President-elect Trump proposes a new cap on itemized deductions of $100,000 for single filers and $200,000 for married couples filing jointly. If this provision were to become law, high-value donations of property like art and land might not generate as much of a tax advantage in the future as they do now. The president-elect would also like to lower the tax rate on corporations. He proposes a flat 15 percent rate on corporate income, while the House GOP suggests 20 percent. Both proposals would eliminate the corporate alternative minimum tax.

The president-elect would impose a one-time “repatriation tax” of 10 percent on overseas earnings that multinational businesses return to the United States. He would eliminate most business tax credits except for the research and development credit and would allow U.S. manufactures to fully expense capital expenditures in the year made. December

The Trump proposal also includes an elimination of the estate tax.

Additional information for House Republican proposals can be found at

Tax planning for year-end 2016 and beyond

Plante Moran’s 2016 Year-End Tax Digest includes useful suggestions for deferring income and accelerating deductions. While those two steps comprise the foundation of basic tax planning in most years, they’re of particular value in a year when there’s a possibility of tax rate reductions in the next year. Individuals in the highest bracket this year will pay tax at 39.6 percent, while the same dollars might be taxed at only 33 percent if Mr. Trump is successful in implementing the lower rates he has proposed.

Some common practices for accelerating deductions and deferring income include:

  • Paying your quarterly estimated income tax and real estate tax payments by Dec. 31.
  • Defer paying or receiving bonuses or other taxable incentive compensation until next year.
  • Selling assets from your investment portfolio that have unrealized losses to offset capital gains realized during the year.
  • Maximize pre-tax retirement plan contributions to 401(k), 403(b), SIMPLE and traditional IRA plans.
  • Use appreciated securities to make year-end charitable contributions that would be deductible based on the fair market value of the securities while avoiding recognition of the capital gain on the unrealized appreciation.

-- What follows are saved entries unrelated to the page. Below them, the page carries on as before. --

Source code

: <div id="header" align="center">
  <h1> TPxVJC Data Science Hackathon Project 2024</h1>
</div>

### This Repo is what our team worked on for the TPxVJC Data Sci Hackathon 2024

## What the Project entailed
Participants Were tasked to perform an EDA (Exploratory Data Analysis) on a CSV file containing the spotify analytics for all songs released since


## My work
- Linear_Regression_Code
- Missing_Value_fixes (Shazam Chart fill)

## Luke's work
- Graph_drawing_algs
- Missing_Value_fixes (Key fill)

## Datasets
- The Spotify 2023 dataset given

A guide to Plante Moran guidance

Finally, we’ve released several publications this fall in order to help our readers plan for year end and beyond. Here’s a brief overview:

  • Our post-election tax policy update >>
    This 8-page alert discusses some of the statements and proposals that candidate Trump made about taxes during the campaign. It also lists out some existing provisions that will expire at the end of 2016 if not extended.
  • Our post-election uncertainty complicates year-end wealth transfer planning for 2016 and beyond >>
    This alert projects what a repeal of the estate tax, as advocated by President-elect Trump and numerous leading Republicans, could mean for estate planning. It describes the impact that Trump policies might have on proposed regulations regarding the valuation of assets when family-controlled businesses are transferred. It also offers some specific suggestions for year-end moves before 2017 that could have a positive impact on your estate plan.

No law is ever a certainty until it’s enacted, but the election of Donald Trump along with Republican majorities in both Congressional chambers seems to suggest that tax rates could be lowered in 2017.

For a discussion about how proposed changes might affect your finances if enacted, please contact your Plante Moran tax professional.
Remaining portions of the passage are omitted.